[Opening Records for processing section]

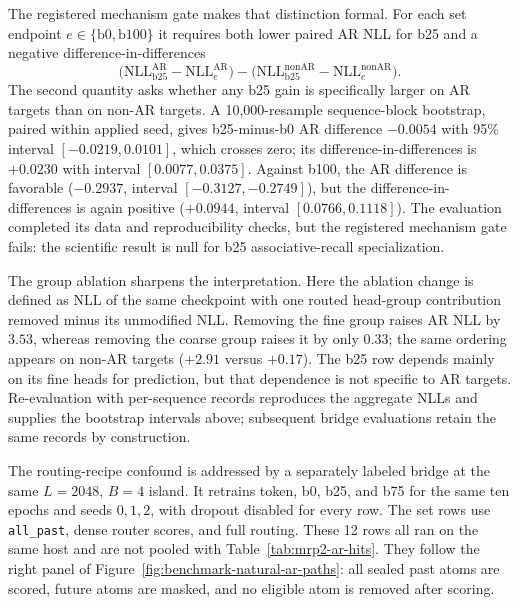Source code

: \documentclass{article}
\theoremstyle{plain}
\theoremstyle{definition}
\theoremstyle{remark}
\begin{document}
The registered mechanism gate makes that distinction formal.  For each set
endpoint $e\in\{\mathrm{b0},\mathrm{b100}\}$ it requires both lower paired AR
NLL for b25 and a negative difference-in-differences
\[
 \bigl(\mathrm{NLL}^{\mathrm{AR}}_{\mathrm{b25}}
       -\mathrm{NLL}^{\mathrm{AR}}_e\bigr)
 -\bigl(\mathrm{NLL}^{\mathrm{nonAR}}_{\mathrm{b25}}
       -\mathrm{NLL}^{\mathrm{nonAR}}_e\bigr).
\]
The second quantity asks whether any b25 gain is specifically larger on AR
targets than on non-AR targets.  A 10{,}000-resample sequence-block bootstrap,
paired within applied seed, gives b25-minus-b0 AR difference $-0.0054$ with
95\% interval $[-0.0219,0.0101]$, which crosses zero; its
difference-in-differences is $+0.0230$ with interval $[0.0077,0.0375]$.  Against
b100, the AR difference is favorable ($-0.2937$, interval
$[-0.3127,-0.2749]$), but the difference-in-differences is again positive
($+0.0944$, interval $[0.0766,0.1118]$).  The evaluation completed its data and
reproducibility checks, but the registered mechanism gate fails: the scientific
result is null for b25 associative-recall specialization.

The group ablation sharpens the interpretation.  Here the ablation change is
defined as NLL of the same checkpoint with one routed head-group contribution
removed minus its unmodified NLL.  Removing the fine group raises AR NLL by
$3.53$, whereas removing the coarse group raises it by only $0.33$; the same
ordering appears on non-AR targets ($+2.91$ versus $+0.17$).  The b25 row
depends mainly on its fine heads for prediction, but that dependence is not
specific to AR targets.  Re-evaluation with per-sequence records reproduces
the aggregate NLLs and supplies the bootstrap intervals above; subsequent
bridge evaluations retain the same records by construction.

\FloatBarrier

The routing-recipe confound is addressed by a separately labeled bridge at the
same $L=2048$, $B=4$ island.  It retrains token, b0, b25, and b75 for the same
ten epochs and seeds $0,1,2$, with dropout disabled for every row.  The set rows
use \texttt{all\_past}, dense router scores, and full routing.  These 12 rows
all ran on the same host and are not pooled with
Table~\ref{tab:mrp2-ar-hits}.  They follow the right panel of
Figure~\ref{fig:benchmark-natural-ar-paths}: all sealed past atoms are scored,
future atoms are masked, and no eligible atom is removed after scoring.
\end{document}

[Closing Records for processing section]

## Exercise
Restate word for word the lines running from the line that holds "reproducibility checks, but" to the final line of the entries.

## Answer to this task
reproducibility checks, but the registered mechanism gate fails: the scientific
result is null for b25 associative-recall specialization.

The group ablation sharpens the interpretation.  Here the ablation change is
defined as NLL of the same checkpoint with one routed head-group contribution
removed minus its unmodified NLL.  Removing the fine group raises AR NLL by
$3.53$, whereas removing the coarse group raises it by only $0.33$; the same
ordering appears on non-AR targets ($+2.91$ versus $+0.17$).  The b25 row
depends mainly on its fine heads for prediction, but that dependence is not
specific to AR targets.  Re-evaluation with per-sequence records reproduces
the aggregate NLLs and supplies the bootstrap intervals above; subsequent
bridge evaluations retain the same records by construction.

\FloatBarrier

The routing-recipe confound is addressed by a separately labeled bridge at the
same $L=2048$, $B=4$ island.  It retrains token, b0, b25, and b75 for the same
ten epochs and seeds $0,1,2$, with dropout disabled for every row.  The set rows
use \texttt{all\_past}, dense router scores, and full routing.  These 12 rows
all ran on the same host and are not pooled with
Table~\ref{tab:mrp2-ar-hits}.  They follow the right panel of
Figure~\ref{fig:benchmark-natural-ar-paths}: all sealed past atoms are scored,
future atoms are masked, and no eligible atom is removed after scoring.
\end{document}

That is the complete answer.